在斯威尼的9架轰炸机组成的分队中,第三小分队是福克纳率领的。他也像乌尔特尔一样,认为斯威尼他们没有看见敌航母,因此他脱离编队飞行,向他所看见的“4艘航空母舰中最大的那艘发起攻击”。在薄薄的云层下面,这艘航空母舰(无疑是“赤城号”)正在破浪前进。福克纳跟踪它并没有多大困难。他肯定敌航空母舰还没发现他,因为它全无规避企图,而且,他在敌舰队上空飞行长达20分钟也没遭到高炮的射击。但随后,高炮开火了,其火力高度十分准确,密集程度也要比他前一天在田中舰队上空遇到的厉害。他的左僚机斯蒂德曼的机翼中了几弹,但损伤不严重。

他的右僚机罗伯特·B.安德鲁斯投下4颗炸弹均未中的,所以他“脱离编队,独自冲向一艘大型航空母舰”。有一颗炸弹落得过早,偏向了“航空母舰旁边的”一艘小艇。第三次攻击时,他在靠近航空母舰处将剩下的3颗炸弹一齐投了下去。他没有发现对空火力,也没有看见战斗机来拦截,看来他不断单独攻击的也许完全是另一艘航空母舰。直到他把飞机拉起来,准备返回中途岛时,才有2架零式机追来。但他“一个俯冲,紧踩油门”就把它们甩掉了。

与此同时,福克纳和斯蒂德曼在原来选定的目标附近把总共8颗炸弹一股脑儿都投了出去,转身飞往库雷岛。他们认为,有一颗炸弹肯定命中了左舷舰首,另一颗可能击中了右舷,还有5颗近距脱靶。返航途中,他们遭到3架零式机的追击。一架零式机打坏了福克纳的四号发动机,另一架打伤了他的机尾机枪手的左食指。不过这些敌机在没有造成严重损失的情况下就“被炮塔炮和机尾机枪轻而易举地赶跑了”,其中有一架可能被击落。

斯威尼所选择的攻击目标似乎是“加贺号”。他认为,他在交叉轰炸时,“一颗炸弹击中舰尾部……顿时浓烟滚滚”。据他观察,他的小分队的其他飞机都没有命中。在进攻时,他们的飞机都没被击中。

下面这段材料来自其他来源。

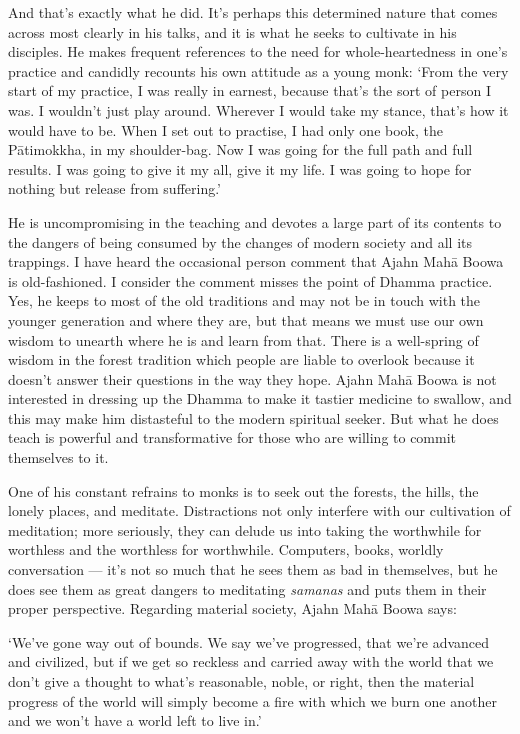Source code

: And that's exactly what he did. It's perhaps this determined nature that
comes across most clearly in his talks, and it is what he seeks to
cultivate in his disciples. He makes frequent references to the need for
whole-heartedness in one's practice and candidly recounts his own
attitude as a young monk: `From the very start of my practice, I was
really in earnest, because that's the sort of person I was. I wouldn't
just play around. Wherever I would take my stance, that's how it would
have to be. When I set out to practise, I had only one book, the
Pātimokkha, in my shoulder-bag. Now I was going for the full path and
full results. I was going to give it my all, give it my life. I was
going to hope for nothing but release from suffering.'

He is uncompromising in the teaching and devotes a large part of its
contents to the dangers of being consumed by the changes of modern
society and all its trappings. I have heard the occasional person
comment that Ajahn Mahā Boowa is old-fashioned. I consider the comment
misses the point of Dhamma practice. Yes, he keeps to most of the old
traditions and may not be in touch with the younger generation and where
they are, but that means we must use our own wisdom to unearth where he
is and learn from that. There is a well-spring of wisdom in the forest
tradition which people are liable to overlook because it doesn't answer
their questions in the way they hope. Ajahn Mahā Boowa is not interested
in dressing up the Dhamma to make it tastier medicine to swallow, and
this may make him distasteful to the modern spiritual seeker. But what
he does teach is powerful and transformative for those who are willing
to commit themselves to it.

One of his constant refrains to monks is to seek out the forests, the
hills, the lonely places, and meditate. Distractions not only interfere
with our cultivation of meditation; more seriously, they can delude us
into taking the worthwhile for worthless and the worthless for
worthwhile. Computers, books, worldly conversation --- it's not so much
that he sees them as bad in themselves, but he does see them as great
dangers to meditating \emph{samanas} and puts them in their proper
perspective. Regarding material society, Ajahn Mahā Boowa says:

`We've gone way out of bounds. We say we've progressed, that we're
advanced and civilized, but if we get so reckless and carried away with
the world that we don't give a thought to what's reasonable, noble, or
right, then the material progress of the world will simply become a fire
with which we burn one another and we won't have a world left to live
in.'

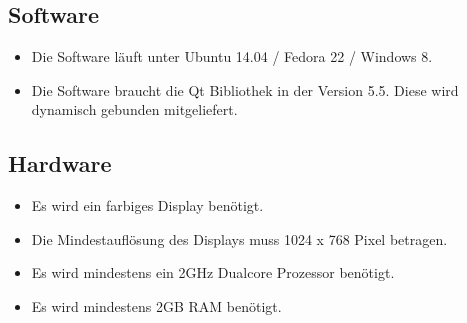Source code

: \subsection{Software}
\begin{itemize}
\item Die Software läuft unter Ubuntu 14.04 / Fedora 22 / Windows 8. 
\item Die Software braucht die Qt Bibliothek in der Version 5.5. Diese wird dynamisch gebunden mitgeliefert.
\end{itemize}
\subsection{Hardware}
\begin{itemize}
\item Es wird ein farbiges Display benötigt. 
\item Die Mindestauflösung des Displays muss 1024 x 768 Pixel betragen.
\item Es wird mindestens ein 2GHz Dualcore Prozessor benötigt.
\item Es wird mindestens 2GB RAM benötigt.
\end{itemize}

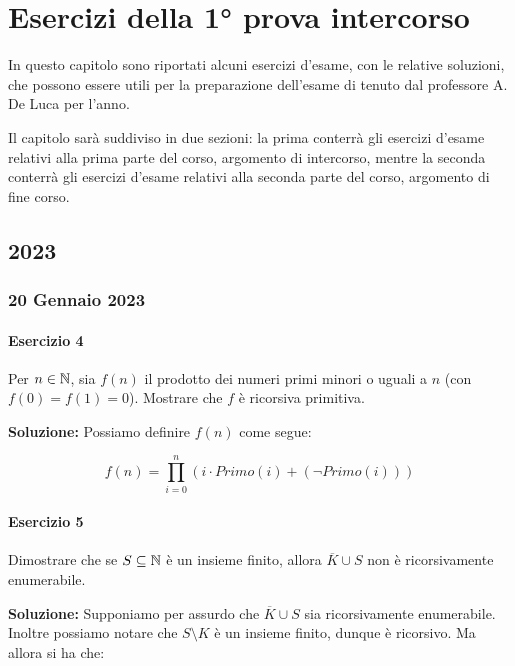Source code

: \chapter{Esercizi della 1° prova intercorso}

In questo capitolo sono riportati alcuni esercizi d'esame, con le relative soluzioni, che possono essere utili per la preparazione dell'esame di \documentname{} tenuto dal professore A. De Luca per l'anno\documentyear.

Il capitolo sarà suddiviso in due sezioni: la prima conterrà gli esercizi d'esame relativi alla prima parte del corso, argomento di intercorso, mentre la seconda conterrà gli esercizi d'esame relativi alla seconda parte del corso, argomento di fine corso.

\section{2023}

\subsection{20 Gennaio 2023}

\subsubsection{Esercizio 4}

Per \(n\in \mbN\), sia \(f(n)\) il prodotto dei numeri primi minori o uguali a \(n\) (con \(f(0)=f(1)=0\)). Mostrare che \(f\) è ricorsiva primitiva.

\textbf{Soluzione: } Possiamo definire \(f(n)\) come segue:

\begin{equation}
  f(n) = \prod_{i=0}^{n} (i \cdot Primo(i) +  (\neg Primo(i)))
\end{equation}

\subsubsection{Esercizio 5}

Dimostrare che se \(S \subseteq \mbN\) è un insieme finito, allora \(\overline{K} \cup S\) non è ricorsivamente enumerabile.

\textbf{Soluzione: } Supponiamo per assurdo che \(\overline{K} \cup S\) sia ricorsivamente enumerabile. Inoltre possiamo notare che \(S \setminus K\) è un insieme finito, dunque è ricorsivo. Ma allora si ha che:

这次B-17在攻击时,零式机几乎没碰它们一根毫毛,这种情况与以上几次陆基机攻击时截然不同。正如查尔斯·E.格雷戈里上尉所说:“起飞截击的敌机似乎不想逼近攻击这些B-17E改进型。”渊田发现战斗机没有起飞追击美轰炸机,心中颇为不悦,可是转念一想,如果“飞行堡垒”果真像报道所说的那么厉害,零式机纵然起飞,也不大可能击落它们。

当然,沃纳少校没那么仁慈宽厚,他以日机不追击为例来证明日本人也像其他人一样想保命。尼米兹十分重视这一经验。他对金上将谈起同零式机作战的情况时,赞扬了像B-17这样具有坚固防护的高速飞机的杰出作用。他极力主张立即给海军配备这种飞机,用以进行侦察、追踪以及轰炸。

机动部队除遭到B-17的轰炸外,还面临另一威胁。07:10,“鹦鹉螺号”潜艇“发现方位337°的地平线上有轰炸及对空火力产生的烟雾”。艇长小威廉·H.布罗克曼海军少校认为有必要查明情况,于是就驶向作战地区。07:55,一架敌机发现了它,并向它扫射。5分钟后,布罗克曼发现4艘编队航行的舰艇,其中1艘为战列舰或是重巡洋舰。他继续驶近。08:10,离“鹦鹉螺号”1000-3000码处有11颗深水炸弹爆炸,潜艇剧烈颠簸。布罗克曼改变航向,小心翼翼地升起潜望镜进行观察。机动部队的这一部分舰艇显然被他吓得不轻,因为它们像水蝽似的迅速东躲西闪,兜着圈子想远离潜艇的阵位。在他舰首左侧那艘战列舰上的右舷炮火一齐对他猛轰。他立即回敬了一枚鱼雷,但被战列舰避开了。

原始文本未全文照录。